Inside object's scope
An S with payload 42 is going away. Bye!
After object's scope.


Any struct object obeys scoped lifetime, meaning that its lifetime effectively ends at the end of the object’s scope. More specifically:

  • The lifetime of a non-static object defined inside a function ends at the end of the current scope, before all struct objects defined before it.
  • The lifetime of an object defined as a member inside another struct ends immediately after the enclosing object’s lifetime.
  • The lifetime of an object defined at module scope is infinite. If you want to call that object’s destructor, you must do so in a module destructor (§ 11.3 on page 356).
  • The lifetime of an object defined as a member inside a class ends at the point the enclosing object’s memory is collected.

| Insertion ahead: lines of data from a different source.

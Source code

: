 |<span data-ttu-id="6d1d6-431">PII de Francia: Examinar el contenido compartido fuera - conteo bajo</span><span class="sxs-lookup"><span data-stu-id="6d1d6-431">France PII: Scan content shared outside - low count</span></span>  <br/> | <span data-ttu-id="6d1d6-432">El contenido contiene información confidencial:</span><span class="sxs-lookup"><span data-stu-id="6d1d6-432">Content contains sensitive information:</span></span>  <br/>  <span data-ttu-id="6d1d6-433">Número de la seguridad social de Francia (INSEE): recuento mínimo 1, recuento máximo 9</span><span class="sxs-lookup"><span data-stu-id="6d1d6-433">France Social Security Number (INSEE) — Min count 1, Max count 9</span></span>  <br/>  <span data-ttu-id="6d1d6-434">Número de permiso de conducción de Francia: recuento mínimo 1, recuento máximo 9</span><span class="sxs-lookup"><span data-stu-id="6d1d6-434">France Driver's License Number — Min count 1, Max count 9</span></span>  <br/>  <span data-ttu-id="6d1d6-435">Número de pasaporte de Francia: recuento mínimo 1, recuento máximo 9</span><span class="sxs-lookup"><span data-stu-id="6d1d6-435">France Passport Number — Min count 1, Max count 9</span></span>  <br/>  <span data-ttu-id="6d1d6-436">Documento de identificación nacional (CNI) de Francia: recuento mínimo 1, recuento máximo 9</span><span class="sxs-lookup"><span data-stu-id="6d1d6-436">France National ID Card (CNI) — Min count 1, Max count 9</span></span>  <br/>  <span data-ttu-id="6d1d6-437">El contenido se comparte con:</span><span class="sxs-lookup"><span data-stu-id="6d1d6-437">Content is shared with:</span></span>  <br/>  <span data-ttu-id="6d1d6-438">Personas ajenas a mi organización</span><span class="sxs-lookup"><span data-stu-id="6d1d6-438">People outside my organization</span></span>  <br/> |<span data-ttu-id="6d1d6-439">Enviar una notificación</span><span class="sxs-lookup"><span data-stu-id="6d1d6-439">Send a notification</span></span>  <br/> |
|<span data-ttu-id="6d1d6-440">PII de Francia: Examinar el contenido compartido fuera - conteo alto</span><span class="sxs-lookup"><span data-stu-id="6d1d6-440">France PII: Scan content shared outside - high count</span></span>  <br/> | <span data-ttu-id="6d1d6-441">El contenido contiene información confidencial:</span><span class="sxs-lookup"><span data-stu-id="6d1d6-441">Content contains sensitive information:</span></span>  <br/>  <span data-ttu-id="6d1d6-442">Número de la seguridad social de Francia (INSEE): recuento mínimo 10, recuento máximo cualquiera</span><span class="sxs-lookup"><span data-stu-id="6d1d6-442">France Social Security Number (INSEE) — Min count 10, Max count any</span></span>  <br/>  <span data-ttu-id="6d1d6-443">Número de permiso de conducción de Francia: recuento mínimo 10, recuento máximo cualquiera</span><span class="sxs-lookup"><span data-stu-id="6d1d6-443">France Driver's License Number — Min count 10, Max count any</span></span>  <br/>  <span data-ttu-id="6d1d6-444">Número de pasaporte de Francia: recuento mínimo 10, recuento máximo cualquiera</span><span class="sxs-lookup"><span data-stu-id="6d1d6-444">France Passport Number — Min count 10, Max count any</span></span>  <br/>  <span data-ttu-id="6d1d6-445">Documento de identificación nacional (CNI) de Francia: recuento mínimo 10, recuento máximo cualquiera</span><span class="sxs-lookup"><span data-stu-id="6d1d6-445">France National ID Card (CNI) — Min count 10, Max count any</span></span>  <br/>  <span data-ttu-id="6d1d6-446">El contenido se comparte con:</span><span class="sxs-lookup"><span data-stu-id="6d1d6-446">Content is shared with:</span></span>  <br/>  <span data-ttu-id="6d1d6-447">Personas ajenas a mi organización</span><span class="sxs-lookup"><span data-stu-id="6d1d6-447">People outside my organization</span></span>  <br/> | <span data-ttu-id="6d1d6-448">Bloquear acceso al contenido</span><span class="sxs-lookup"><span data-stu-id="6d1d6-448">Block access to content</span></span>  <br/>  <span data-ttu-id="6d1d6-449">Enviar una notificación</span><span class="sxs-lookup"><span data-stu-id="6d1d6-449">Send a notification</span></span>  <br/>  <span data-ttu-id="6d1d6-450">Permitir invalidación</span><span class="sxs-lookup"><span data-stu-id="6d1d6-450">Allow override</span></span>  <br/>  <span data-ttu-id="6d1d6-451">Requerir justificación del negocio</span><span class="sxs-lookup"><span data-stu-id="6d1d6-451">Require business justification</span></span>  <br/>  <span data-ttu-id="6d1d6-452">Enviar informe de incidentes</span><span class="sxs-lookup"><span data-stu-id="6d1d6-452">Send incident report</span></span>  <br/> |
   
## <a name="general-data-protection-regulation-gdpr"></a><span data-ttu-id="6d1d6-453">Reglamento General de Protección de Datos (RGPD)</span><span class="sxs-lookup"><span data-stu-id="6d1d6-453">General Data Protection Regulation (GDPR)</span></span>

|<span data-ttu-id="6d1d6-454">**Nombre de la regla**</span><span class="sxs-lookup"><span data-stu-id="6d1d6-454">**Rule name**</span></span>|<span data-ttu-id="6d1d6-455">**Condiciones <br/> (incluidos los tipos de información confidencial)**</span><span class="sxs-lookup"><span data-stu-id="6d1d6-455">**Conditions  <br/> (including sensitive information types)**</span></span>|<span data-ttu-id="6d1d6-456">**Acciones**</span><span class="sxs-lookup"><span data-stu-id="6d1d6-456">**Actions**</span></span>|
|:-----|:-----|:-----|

The language guarantees calling ~this automatically at the end of a struct object’s lifetime, which is very handy if you want to automatically carry out operations like closing files and freeing any sensitive resources.

The source of a copy that uses this(this) obeys its normal lifetime rules, but the source of an elided copy that is moved through memory does not have its destructor called.

Deallocation of a struct object is conceptually carried out immediately after destruction.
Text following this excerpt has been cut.